Restaurant Review - July 9, 2007 - Joanne

Interior at GoFish
Go Fish
Saint Helena, CA
Revisited: April 11, 2007 – Lunch

There have been a number of changes at Go Fish since our first review; the most major is that of Victor Scargle as the new executive chef. Our lunch was enough to convince us to return again, soon. The menu has changed to add a few more lighter and daily/market items and overall has been rearranged. The eight main sections of the old menu have been reordered and shrunk into a more manageable six, but it is still a daunting menu to face cold. The separate sushi menu has also been expanded to include small plates and sushi/sashimi plates and traditional items like edamame and miso soup, adding even more choices. The changes are positive though, and the menu’s reorganization and focus on daily/market fish make it more attractive and fun to order from. The waiter was quick to tell us we had probably ordered enough, as it is easy to over-order.
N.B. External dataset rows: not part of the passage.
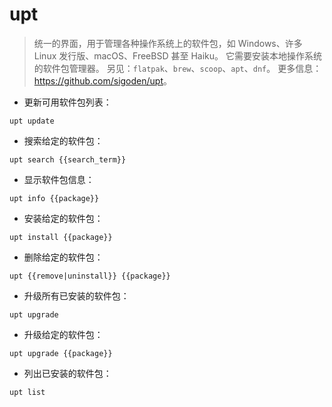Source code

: # upt

> 统一的界面，用于管理各种操作系统上的软件包，如 Windows、许多 Linux 发行版、macOS、FreeBSD 甚至 Haiku。
> 它需要安装本地操作系统的软件包管理器。
> 另见：`flatpak`、`brew`、`scoop`、`apt`、`dnf`。
> 更多信息：<https://github.com/sigoden/upt>。

- 更新可用软件包列表：

`upt update`

- 搜索给定的软件包：

`upt search {{search_term}}`

- 显示软件包信息：

`upt info {{package}}`

- 安装给定的软件包：

`upt install {{package}}`

- 删除给定的软件包：

`upt {{remove|uninstall}} {{package}}`

- 升级所有已安装的软件包：

`upt upgrade`

- 升级给定的软件包：

`upt upgrade {{package}}`

- 列出已安装的软件包：

`upt list`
The décor is the same blue and white and yellow, with pillows still falling off the banquets quite regularly as guests seat and unseat themselves. It’s almost a Hamptons-like décor, albeit pleasant and the tables in the bay window have a nice natural light at lunchtime. Today’s lunch was a near perfect score for the food.

Service was attentive and helpful, but the timing once again was a little messy – even though the waiter tried hard to get it right. The kitchen and the sushi bar don’t seem to communicate except by the waiter so again the sushi arrived with the main courses, even though it was ordered as an appetizer. The sashimi we ordered had also turned into nigri and had to be redone.

If having all the courses arrive together doesn’t matter and the table will hold all the plates, then you are in for a fine meal, otherwise I suggest you either order in waves or stick to ordering from just one menu. Sushi/Sashimi is still quite expensive but the addition of small plates and fixed plates makes it more manageable and accessible. The market sushi today were fun and unusual selections and knowing Ken Tominaga’s passion for fish, they are worth asking about and taking a risk on.

Patio at GoFish
A well decked out patio is now at the back of the restaurant complete with marble tabletops, cushions and a fireplace – it looks to be a great place to hang out in the summer.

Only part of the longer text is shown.